I have a wasmtime embedded in a go program. I am seeing some weird things when I try to start a program. The program's entry point is called from go and for this program:
func main(){
log.Printf("a\n")
log.Printf("b\n")
}
One would receive the output "a" but nothing else and, according to the return value returned to the go level, the program exited and returned no value.
Seems to me that the.problem is something in the WASM world, probably in the go/wasmtime interface. Is there a way to turn off the JIT in crane lift? I'm on a Mac with AARCH64 architecture. Is there any way to get a trace from wasmtime so I can see exactly where the program exit is coming from?
thanks
Ian
Could you perhaps clarify a bit? You say that Wasmtime is embedded in a Go program, does that mean you're using the wasmtime-go
bindings? You mention another Go program, but that one doesn't mention Wasmtime. Is that a program compile to wasm and running in the aforementioned embedding? If so how did you compile the Go program here?
If you can run the program in the wasmtime
CLI then you can set RUST_LOG=wasi_common
to get a strace-sort-of-output for all syscalls. That doesn't have backtraces on it, though, which it sounds like that's what you want. Traps, which proc_exit
in WASI corresponds to, should have backtraces on them so if you're using wasmtime-go
you should be able to inspect a trap for its backtrace.
Given all that, though, I'm not sure why you're also asking about turning off the JIT? You cannot do that with the C API (which wasmtime-go
uses), but additionally if you turn off the JIT there's no way to run wasm unless you have a precompiled module, but at that point you're not really turning anything off, hence my confusion of why turning off the JIT is mentioned here.
Yes, I am using wasmtime-go
and the go program I gave is one that I compiled to WASM that I was attempted to run via getting a Func that points to the start symbol and calling it.
I'd recommend reproducing that in the wasmtime
CLI then as that should be a bit more of a controlled environment
How can I run in the CLI when I have a bunch of functions that are in the "environment" that are called by the wasm (guest) program???
One option is --default-values-unknown-imports
. Another is --trap-unknown-imports
. If neither of those works then the CLI won't work, yes
Yeah, well, I'm doing some shenanigans with linking to allow go programs to run in wasmtime.

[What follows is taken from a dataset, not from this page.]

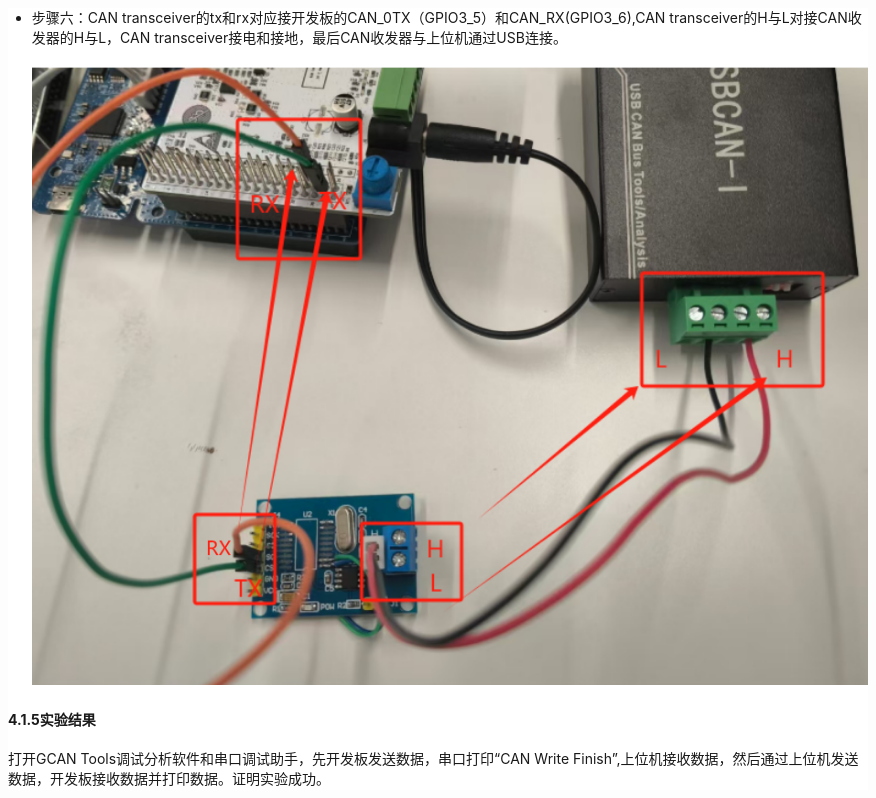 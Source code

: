 - 步骤六：CAN transceiver的tx和rx对应接开发板的CAN_0TX（GPIO3_5）和CAN_RX(GPIO3_6),CAN transceiver的H与L对接CAN收发器的H与L，CAN transceiver接电和接地，最后CAN收发器与上位机通过USB连接。

  ![](../docs/pic/can/1729576887800.png)

#### 4.1.5实验结果

打开GCAN Tools调试分析软件和串口调试助手，先开发板发送数据，串口打印“CAN Write Finish”,上位机接收数据，然后通过上位机发送数据，开发板接收数据并打印数据。证明实验成功。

Have there been changes to the way wasi is "used" by wasmtime? I don't actually support wasi (I have my own implementation of the functions that just print something and return.)
The fact that it gets to main and then seems to return mysteriously makes me think it's something about the fact this is running on AARCH64. I mean I don't see how the example can get to main() and then execute ONE LINE and not the second before returning. I am wondering if wasmtime is crashing in some way that gets trapped and then it gets returned to me in the go world as a "returned with no value."
?
ah well once something executes surprisingly there's quite a lot that could be going wrong, but I think it'll be difficult to help you remotely debug without a reproduction
some messing with debuggers produced this
thread '<unnamed>' panicked at 'assertion failed: range_start < range_end', crates/cranelift/src/debug/transform/expression.rs:689:13
so it appears wasmtime itself has an assertion failure
oh yes there are known issues with Wasmtime's dwarf implementation, so it's not recommended to enable that
ok, can you slap with a link about the issue and/or how to turn off dwarf?

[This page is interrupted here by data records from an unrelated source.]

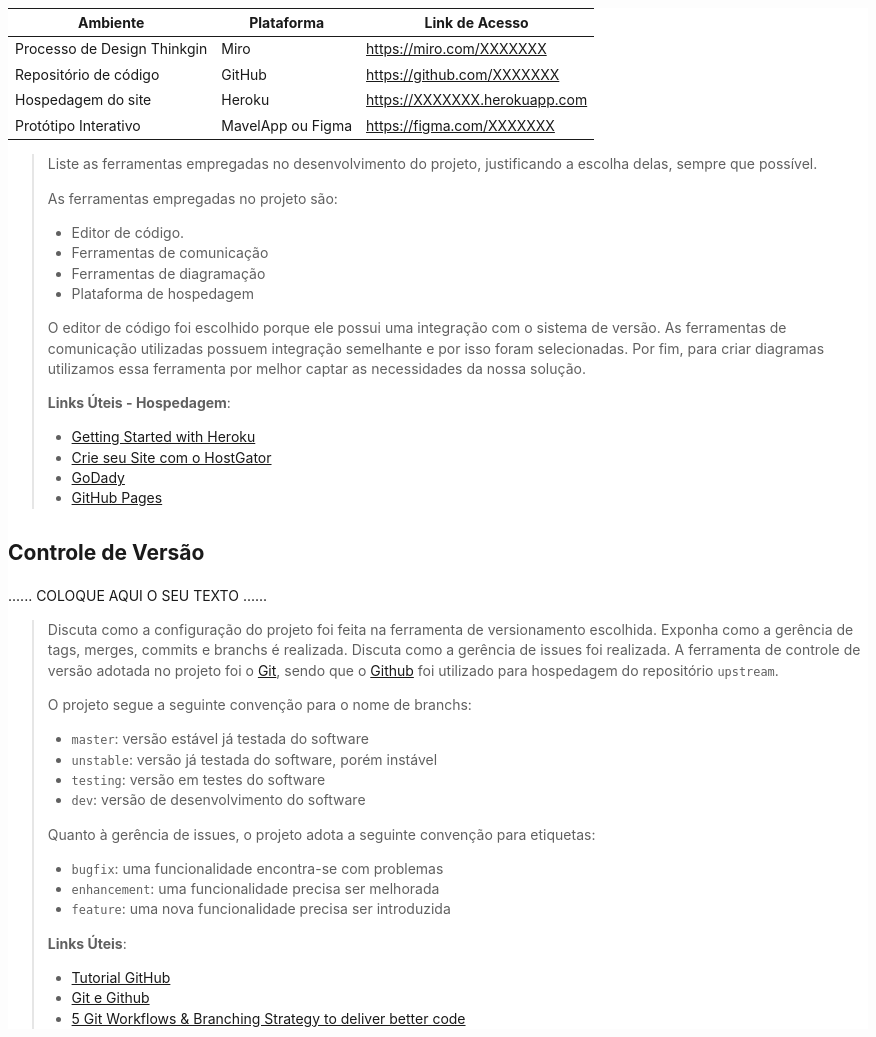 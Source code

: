 | Ambiente  | Plataforma              |Link de Acesso |
|-----------|-------------------------|---------------|
|Processo de Design Thinkgin  | Miro |  https://miro.com/XXXXXXX | 
|Repositório de código | GitHub | https://github.com/XXXXXXX | 
|Hospedagem do site | Heroku |  https://XXXXXXX.herokuapp.com | 
|Protótipo Interativo | MavelApp ou Figma | https://figma.com/XXXXXXX | 

>
> Liste as ferramentas empregadas no desenvolvimento do
> projeto, justificando a escolha delas, sempre que possível.
> 
> As ferramentas empregadas no projeto são:
> 
> - Editor de código.
> - Ferramentas de comunicação
> - Ferramentas de diagramação
> - Plataforma de hospedagem
> 
> O editor de código foi escolhido porque ele possui uma integração com o
> sistema de versão. As ferramentas de comunicação utilizadas possuem
> integração semelhante e por isso foram selecionadas. Por fim, para criar
> diagramas utilizamos essa ferramenta por melhor captar as
> necessidades da nossa solução.
> 
> **Links Úteis - Hospedagem**:
> - [Getting Started with Heroku](https://devcenter.heroku.com/start)
> - [Crie seu Site com o HostGator](https://www.hostgator.com.br/como-publicar-seu-site)
> - [GoDady](https://br.godaddy.com/how-to)
> - [GitHub Pages](https://pages.github.com/)

## Controle de Versão

......  COLOQUE AQUI O SEU TEXTO ......

> Discuta como a configuração do projeto foi feita na ferramenta de
> versionamento escolhida. Exponha como a gerência de tags, merges,
> commits e branchs é realizada. Discuta como a gerência de issues foi
> realizada.
> A ferramenta de controle de versão adotada no projeto foi o
> [Git](https://git-scm.com/), sendo que o [Github](https://github.com)
> foi utilizado para hospedagem do repositório `upstream`.
> 
> O projeto segue a seguinte convenção para o nome de branchs:
> 
> - `master`: versão estável já testada do software
> - `unstable`: versão já testada do software, porém instável
> - `testing`: versão em testes do software
> - `dev`: versão de desenvolvimento do software
> 
> Quanto à gerência de issues, o projeto adota a seguinte convenção para
> etiquetas:
> 
> - `bugfix`: uma funcionalidade encontra-se com problemas
> - `enhancement`: uma funcionalidade precisa ser melhorada
> - `feature`: uma nova funcionalidade precisa ser introduzida
>
> **Links Úteis**:
> - [Tutorial GitHub](https://guides.github.com/activities/hello-world/)
> - [Git e Github](https://www.youtube.com/playlist?list=PLHz_AreHm4dm7ZULPAmadvNhH6vk9oNZA)
> - [5 Git Workflows & Branching Strategy to deliver better code](https://zepel.io/blog/5-git-workflows-to-improve-development/)
>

sorry, stupid question. I found the config switch for it.
The issue in question is https://github.com/bytecodealliance/wasmtime/issues/3999
The fact that it gets to main and then seems to return mysteriously makes me think it's something about the fact this is running on AARCH64
FWIW, we've had good support for aarch64 for about three years now, and it's regularly fuzzed; I understand the impulse to suspect the complex codegen under the hood but I'd be very very surprised if a compiler bug were responsible for your program exiting early. Or at the very least, there's no reason to think aarch64 is any more suspect than other architectures -- it's actually a slightly older backend than our current x86 one.

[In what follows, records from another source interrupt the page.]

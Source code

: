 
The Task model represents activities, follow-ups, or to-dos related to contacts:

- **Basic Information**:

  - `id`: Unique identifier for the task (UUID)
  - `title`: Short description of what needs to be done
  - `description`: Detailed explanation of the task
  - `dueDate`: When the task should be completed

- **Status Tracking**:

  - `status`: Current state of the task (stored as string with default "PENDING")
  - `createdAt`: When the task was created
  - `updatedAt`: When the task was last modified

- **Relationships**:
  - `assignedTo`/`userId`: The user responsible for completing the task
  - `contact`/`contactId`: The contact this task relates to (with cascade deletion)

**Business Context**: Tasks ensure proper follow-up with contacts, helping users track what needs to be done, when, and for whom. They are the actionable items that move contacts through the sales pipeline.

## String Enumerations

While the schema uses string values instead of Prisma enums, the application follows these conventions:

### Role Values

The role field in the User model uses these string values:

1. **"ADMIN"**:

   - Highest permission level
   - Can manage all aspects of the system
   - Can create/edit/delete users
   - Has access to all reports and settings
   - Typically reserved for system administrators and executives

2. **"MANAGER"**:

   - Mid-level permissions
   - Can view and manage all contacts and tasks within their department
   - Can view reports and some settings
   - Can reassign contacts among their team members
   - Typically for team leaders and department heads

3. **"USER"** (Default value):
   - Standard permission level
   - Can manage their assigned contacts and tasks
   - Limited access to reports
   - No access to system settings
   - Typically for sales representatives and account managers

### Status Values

Re: "turning off JIT", as Alex notes you'll need a precompiled module then, and the compiler that produces that precompiled module is exactly the same compiler that produces the JIT'd code. The only difference is when the compiler runs. I suspect you're wanting an interpreter instead; unfortunately Wasmtime doesn't have a Wasm interpreter, it must compile to native.
@Chris Fallin I'm frankly not one to jump to the conclusion it's the infrastructure (wasmtime) because I was once told by a wise engineer, "ALWAYS assume it's YOUR code that is broken." However, after about 3 days of studying this and experimenting with it, the fact that the first line of code runs and later ones don't is VERY hard to explain with _some_ kind of error coming in from out of band. I'm going to do some other experiments today and if I figure it out I'll advise.
PS: It also might be a problem with wasmtime-go and its use of cgo to call into the infrastructure that is rust based. Frankly, I think cgo is a bit rickety.